Enable high-performance block storage

Google Distributed Cloud (GDC) air-gapped offers a high-performance storage tier designed for demanding workloads. This tier delivers performance scaling up to 30 IOPS per GB, an increase compared to the standard block storage tier, which offers up to 3 IOPS per GB. This document describes how to enable high-performance block storage and how to monitor its associated metrics, alerts, and billing details. It is intended for audiences within the platform administrator group (such as IT admins) or the application operator group (such as application developers).

The performance-rwo high-performance storage class is available for the Kubernetes cluster.

With the addition of the high-performance SKU, for volumes using performance-* storage classes, the volume snapshots and restore process is similar to what it is for standard-* storage classes. You can take a volume snapshot and restore a similar PVC without any change to the storage class or underlying Quality of Standard (QoS) values. The performance volumesnapshotclass captures the type of volume and using this volumesnapshot, you can restore the volume with the same storage class.

Before you begin

Before starting, ensure you have the following prerequisites:

GDC environment and version
- A running GDC instance that's been upgraded to version 1.15.1 or later.
Project
- A GDC project within an organization where you intend to provision high-performance volumes.
Access and permissions
- Sufficient Kubernetes permissions to create, manage, and use PersistentVolumeClaim (PVC) resources for container workloads, or VirtualMachineDisk resources for virtual machines within the target project namespace. Common roles needed include:
  - project-vm-admin to manage VMs and VM disks.
  - Roles allowing PVC management, which are often included in edit or custom roles.
  - No special organization-level roles are typically required for an end-user to consume the storage if the high-performance storage classes are already available in their project's cluster. The setup and exposure of these classes are an Infrastructure Operator (IO) or PA responsibility.
Understanding of storage classes
- Familiarity with the concept of Kubernetes StorageClass objects. High-performance tiers are exposed through specific storage classes.
- You must specify a high-performance storage class when creating a PVC or Virtual Machine Disk.
Capacity and quotas
- Ensure the organization and project have sufficient storage quota allocated for the high-performance tier.
- Be aware of any capacity limitations or performance guardrails on the specific GDC environment and hardware.

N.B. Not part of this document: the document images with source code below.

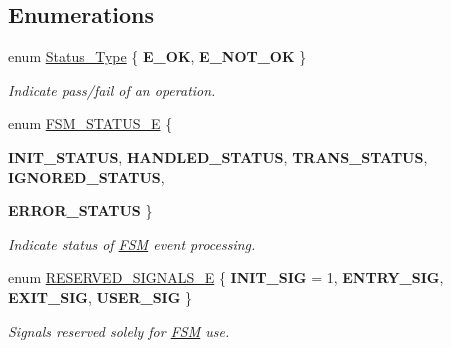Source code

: \subsection*{Enumerations}
\begin{DoxyCompactItemize}
\item 
enum \hyperlink{group___f_s_m_ga3ef97600b5131dbf1b9a798e760e9268}{Status\_\-Type} \{ {\bfseries E\_\-OK}, 
{\bfseries E\_\-NOT\_\-OK}
 \}
\begin{DoxyCompactList}\small\item\em Indicate pass/fail of an operation. \end{DoxyCompactList}\item 
enum \hyperlink{group___f_s_m_ga64d3de8a4121adac058d8a5e116d9b7d}{FSM\_\-STATUS\_\-E} \{ \par
{\bfseries INIT\_\-STATUS}, 
{\bfseries HANDLED\_\-STATUS}, 
{\bfseries TRANS\_\-STATUS}, 
{\bfseries IGNORED\_\-STATUS}, 
\par
{\bfseries ERROR\_\-STATUS}
 \}
\begin{DoxyCompactList}\small\item\em Indicate status of \hyperlink{struct_f_s_m}{FSM} event processing. \end{DoxyCompactList}\item 
enum \hyperlink{group___f_s_m_gaa18f09911d1d3609aa83e3383f3f6bfe}{RESERVED\_\-SIGNALS\_\-E} \{ {\bfseries INIT\_\-SIG} =  1, 
{\bfseries ENTRY\_\-SIG}, 
{\bfseries EXIT\_\-SIG}, 
{\bfseries USER\_\-SIG}
 \}
\begin{DoxyCompactList}\small\item\em Signals reserved solely for \hyperlink{struct_f_s_m}{FSM} use. \end{DoxyCompactList}\end{DoxyCompactItemize}
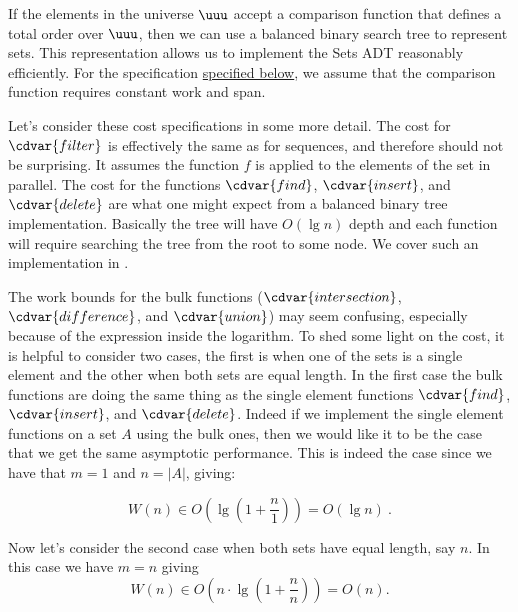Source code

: \begin{gram}
If the elements in the universe $\uuu$ accept a comparison function 
that defines a total order over $\uuu$, then we can use a balanced binary search tree to represent sets.
%
This representation allows us to implement the Sets ADT reasonably efficiently.
%
For the specification \href{cost:sets::trees}{specified below}, we assume that the comparison function requires constant work and span.  
%
\end{gram}

\begin{costspec}
\label{XXcost:sets::trees}

\end{costspec}

\begin{gram}
Let's consider these cost specifications in some more detail.  The
cost for $\cdvar{filter}$ is effectively the same as for sequences, and
therefore should not be surprising.  It assumes the function $f$ is
applied to the elements of the set in parallel.  The cost for the
functions $\cdvar{find}$, $\cdvar{insert}$, and $\cdvar{delete}$ are
what one might expect from a balanced binary tree implementation.
Basically the tree will have $O(\lg n)$ depth and each function will
require searching the tree from the root to some node.  We cover
such an implementation in .
\end{gram}




\begin{gram}
  The work bounds for the bulk functions ($\cdvar{intersection}$,
  $\cdvar{difference}$, and $\cdvar{union}$) may seem confusing,
  especially because of the expression inside the logarithm.  To shed
  some light on the cost, it is helpful to consider two cases, the
  first is when one of the sets is a single element and the other when
  both sets are equal length.  In the first case the bulk functions
  are doing the same thing as the single element functions
  $\cdvar{find}$, $\cdvar{insert}$, and $\cdvar{delete}$.  Indeed if
  we implement the single element functions on a set $A$ using the
  bulk ones, then we would like it to be
  the case that we get the same asymptotic performance.  This is
  indeed the case since we have that $m = 1$ and $n = |A|$, giving:

\[W(n) \in O\left(\lg \left(1 + \frac{n}{1}\right)\right) 
= O(\lg n)~.\]

Now let's consider the second case when both sets have equal length,
say $n$.   In this case we have $m = n$ giving
\[
W(n) \in O\left(n \cdot \lg \left(1+\frac{n}{n}\right)\right) = O(n).
\]
\end{gram}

Apply `subcomponentOverride` to the required clusters

By default, the FeatureGate for high-performance SKU is set to State: TEST. To enable performance-* storage classes, the Platform Administrator (PA) or Application Operator (AO) must apply a subcomponentOverride to the required clusters with a higher FileHighPerformanceStorageClassStage value compared to the default value. The following example uses the higher value of production.

apiVersion: lcm.private.gdc.goog/v1
kind: SubcomponentOverride
metadata:
  name: file-common
  namespace: NAMESPACE
spec:
  features:
    operableParameters:
      FileHighPerformanceStorageClassStage: production
  subComponentRef: file-common

The namespace in the SubcomponentOverride specifies the cluster namespace (for example, cluster-1) where the flag is going to be set. Replace NAMESPACE with the corresponding namespaces of the clusters and create the SubcomponentOverride files. Apply this change using the following command:

kubectl --kubeconfig MANAGEMENT_API_SERVER_KUBECONFIG_PATH apply -f SUBOVERRIDE_USER_FILE

Replace the following:

MANAGEMENT_API_SERVER_KUBECONFIG_PATH: the path to the management API server cluster kubeconfig file.
SUBOVERRIDE_USER_FILE: the path to the SubcomponentOverride YAML file for the Kubernetes cluster.

To enable the high-performance SKU for Kubernetes clusters, apply the subcomponentOverride to the management API server cluster.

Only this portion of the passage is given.